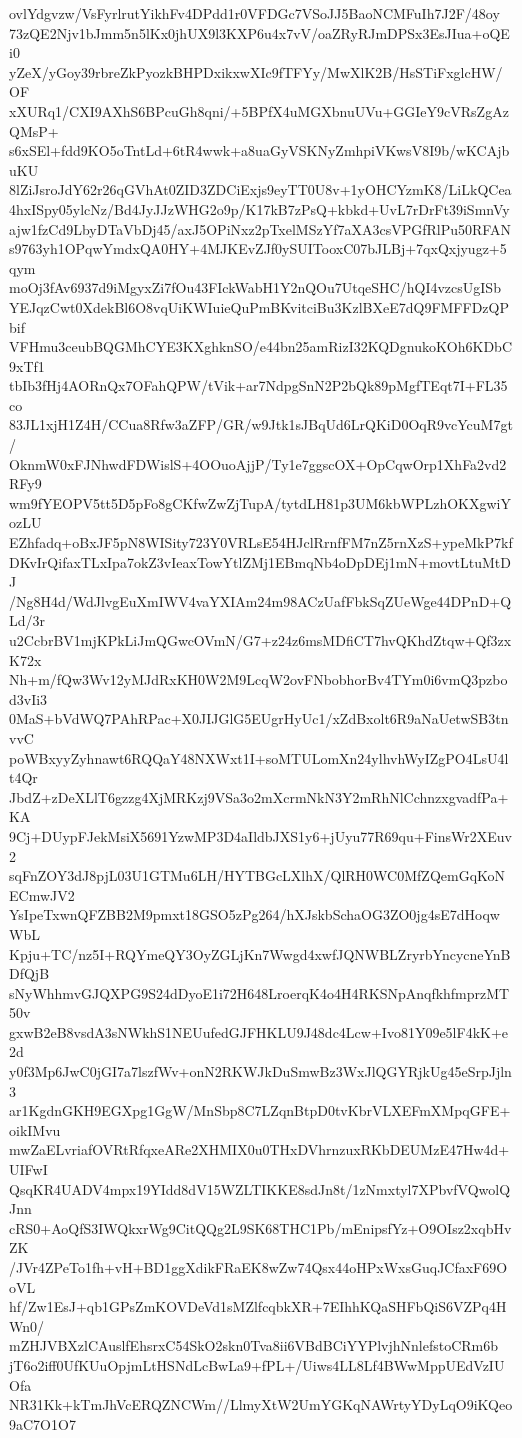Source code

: ovlYdgvzw/VsFyrlrutYikhFv4DPdd1r0VFDGc7VSoJJ5BaoNCMFuIh7J2F/48oy
73zQE2Njv1bJmm5n5lKx0jhUX9l3KXP6u4x7vV/oaZRyRJmDPSx3EsJIua+oQEi0
yZeX/yGoy39rbreZkPyozkBHPDxikxwXIc9fTFYy/MwXlK2B/HsSTiFxglcHW/OF
xXURq1/CXI9AXhS6BPcuGh8qni/+5BPfX4uMGXbnuUVu+GGIeY9cVRsZgAzQMsP+
s6xSEl+fdd9KO5oTntLd+6tR4wwk+a8uaGyVSKNyZmhpiVKwsV8I9b/wKCAjbuKU
8lZiJsroJdY62r26qGVhAt0ZID3ZDCiExjs9eyTT0U8v+1yOHCYzmK8/LiLkQCea
4hxISpy05ylcNz/Bd4JyJJzWHG2o9p/K17kB7zPsQ+kbkd+UvL7rDrFt39iSmnVy
ajw1fzCd9LbyDTaVbDj45/axJ5OPiNxz2pTxelMSzYf7aXA3csVPGfRlPu50RFAN
s9763yh1OPqwYmdxQA0HY+4MJKEvZJf0ySUITooxC07bJLBj+7qxQxjyugz+5qym
moOj3fAv6937d9iMgyxZi7fOu43FIckWabH1Y2nQOu7UtqeSHC/hQI4vzcsUgISb
YEJqzCwt0XdekBl6O8vqUiKWIuieQuPmBKvitciBu3KzlBXeE7dQ9FMFFDzQPbif
VFHmu3ceubBQGMhCYE3KXghknSO/e44bn25amRizI32KQDgnukoKOh6KDbC9xTf1
tbIb3fHj4AORnQx7OFahQPW/tVik+ar7NdpgSnN2P2bQk89pMgfTEqt7I+FL35co
83JL1xjH1Z4H/CCua8Rfw3aZFP/GR/w9Jtk1sJBqUd6LrQKiD0OqR9vcYcuM7gt/
OknmW0xFJNhwdFDWislS+4OOuoAjjP/Ty1e7ggscOX+OpCqwOrp1XhFa2vd2RFy9
wm9fYEOPV5tt5D5pFo8gCKfwZwZjTupA/tytdLH81p3UM6kbWPLzhOKXgwiYozLU
EZhfadq+oBxJF5pN8WISity723Y0VRLsE54HJclRrnfFM7nZ5rnXzS+ypeMkP7kf
DKvIrQifaxTLxIpa7okZ3vIeaxTowYtlZMj1EBmqNb4oDpDEj1mN+movtLtuMtDJ
/Ng8H4d/WdJlvgEuXmIWV4vaYXIAm24m98ACzUafFbkSqZUeWge44DPnD+QLd/3r
u2CcbrBV1mjKPkLiJmQGwcOVmN/G7+z24z6msMDfiCT7hvQKhdZtqw+Qf3zxK72x
Nh+m/fQw3Wv12yMJdRxKH0W2M9LcqW2ovFNbobhorBv4TYm0i6vmQ3pzbod3vIi3
0MaS+bVdWQ7PAhRPac+X0JIJGlG5EUgrHyUc1/xZdBxolt6R9aNaUetwSB3tnvvC
poWBxyyZyhnawt6RQQaY48NXWxt1I+soMTULomXn24ylhvhWyIZgPO4LsU4lt4Qr
JbdZ+zDeXLlT6gzzg4XjMRKzj9VSa3o2mXcrmNkN3Y2mRhNlCchnzxgvadfPa+KA
9Cj+DUypFJekMsiX5691YzwMP3D4aIldbJXS1y6+jUyu77R69qu+FinsWr2XEuv2
sqFnZOY3dJ8pjL03U1GTMu6LH/HYTBGcLXlhX/QlRH0WC0MfZQemGqKoNECmwJV2
YsIpeTxwnQFZBB2M9pmxt18GSO5zPg264/hXJskbSchaOG3ZO0jg4sE7dHoqwWbL
Kpju+TC/nz5I+RQYmeQY3OyZGLjKn7Wwgd4xwfJQNWBLZryrbYncycneYnBDfQjB
sNyWhhmvGJQXPG9S24dDyoE1i72H648LroerqK4o4H4RKSNpAnqfkhfmprzMT50v
gxwB2eB8vsdA3sNWkhS1NEUufedGJFHKLU9J48dc4Lcw+Ivo81Y09e5lF4kK+e2d
y0f3Mp6JwC0jGI7a7lszfWv+onN2RKWJkDuSmwBz3WxJlQGYRjkUg45eSrpJjln3
ar1KgdnGKH9EGXpg1GgW/MnSbp8C7LZqnBtpD0tvKbrVLXEFmXMpqGFE+oikIMvu
mwZaELvriafOVRtRfqxeARe2XHMIX0u0THxDVhrnzuxRKbDEUMzE47Hw4d+UIFwI
QsqKR4UADV4mpx19YIdd8dV15WZLTIKKE8sdJn8t/1zNmxtyl7XPbvfVQwolQJnn
cRS0+AoQfS3IWQkxrWg9CitQQg2L9SK68THC1Pb/mEnipsfYz+O9OIsz2xqbHvZK
/JVr4ZPeTo1fh+vH+BD1ggXdikFRaEK8wZw74Qsx44oHPxWxsGuqJCfaxF69OoVL
hf/Zw1EsJ+qb1GPsZmKOVDeVd1sMZlfcqbkXR+7EIhhKQaSHFbQiS6VZPq4HWn0/
mZHJVBXzlCAuslfEhsrxC54SkO2skn0Tva8ii6VBdBCiYYPlvjhNnlefstoCRm6b
jT6o2iff0UfKUuOpjmLtHSNdLcBwLa9+fPL+/Uiws4LL8Lf4BWwMppUEdVzIUOfa
NR31Kk+kTmJhVcERQZNCWm//LlmyXtW2UmYGKqNAWrtyYDyLqO9iKQeo9aC7O1O7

================

HOW TO COMPLETE THIS TASK: When the line with "s6xSEl+fdd9KO5oTntLd+6tR4wwk+a8uaGyVSKNyZmhpiVKwsV8I9b/wKCAjbuKU" is reached in the data above, begin copying, and stop after the line with "9Cj+DUypFJekMsiX5691YzwMP3D4aIldbJXS1y6+jUyu77R69qu+FinsWr2XEuv2"; copy each line exactly, both ends included.

OUTPUT FOR THIS EXERCISE:
s6xSEl+fdd9KO5oTntLd+6tR4wwk+a8uaGyVSKNyZmhpiVKwsV8I9b/wKCAjbuKU
8lZiJsroJdY62r26qGVhAt0ZID3ZDCiExjs9eyTT0U8v+1yOHCYzmK8/LiLkQCea
4hxISpy05ylcNz/Bd4JyJJzWHG2o9p/K17kB7zPsQ+kbkd+UvL7rDrFt39iSmnVy
ajw1fzCd9LbyDTaVbDj45/axJ5OPiNxz2pTxelMSzYf7aXA3csVPGfRlPu50RFAN
s9763yh1OPqwYmdxQA0HY+4MJKEvZJf0ySUITooxC07bJLBj+7qxQxjyugz+5qym
moOj3fAv6937d9iMgyxZi7fOu43FIckWabH1Y2nQOu7UtqeSHC/hQI4vzcsUgISb
YEJqzCwt0XdekBl6O8vqUiKWIuieQuPmBKvitciBu3KzlBXeE7dQ9FMFFDzQPbif
VFHmu3ceubBQGMhCYE3KXghknSO/e44bn25amRizI32KQDgnukoKOh6KDbC9xTf1
tbIb3fHj4AORnQx7OFahQPW/tVik+ar7NdpgSnN2P2bQk89pMgfTEqt7I+FL35co
83JL1xjH1Z4H/CCua8Rfw3aZFP/GR/w9Jtk1sJBqUd6LrQKiD0OqR9vcYcuM7gt/
OknmW0xFJNhwdFDWislS+4OOuoAjjP/Ty1e7ggscOX+OpCqwOrp1XhFa2vd2RFy9
wm9fYEOPV5tt5D5pFo8gCKfwZwZjTupA/tytdLH81p3UM6kbWPLzhOKXgwiYozLU
EZhfadq+oBxJF5pN8WISity723Y0VRLsE54HJclRrnfFM7nZ5rnXzS+ypeMkP7kf
DKvIrQifaxTLxIpa7okZ3vIeaxTowYtlZMj1EBmqNb4oDpDEj1mN+movtLtuMtDJ
/Ng8H4d/WdJlvgEuXmIWV4vaYXIAm24m98ACzUafFbkSqZUeWge44DPnD+QLd/3r
u2CcbrBV1mjKPkLiJmQGwcOVmN/G7+z24z6msMDfiCT7hvQKhdZtqw+Qf3zxK72x
Nh+m/fQw3Wv12yMJdRxKH0W2M9LcqW2ovFNbobhorBv4TYm0i6vmQ3pzbod3vIi3
0MaS+bVdWQ7PAhRPac+X0JIJGlG5EUgrHyUc1/xZdBxolt6R9aNaUetwSB3tnvvC
poWBxyyZyhnawt6RQQaY48NXWxt1I+soMTULomXn24ylhvhWyIZgPO4LsU4lt4Qr
JbdZ+zDeXLlT6gzzg4XjMRKzj9VSa3o2mXcrmNkN3Y2mRhNlCchnzxgvadfPa+KA
9Cj+DUypFJekMsiX5691YzwMP3D4aIldbJXS1y6+jUyu77R69qu+FinsWr2XEuv2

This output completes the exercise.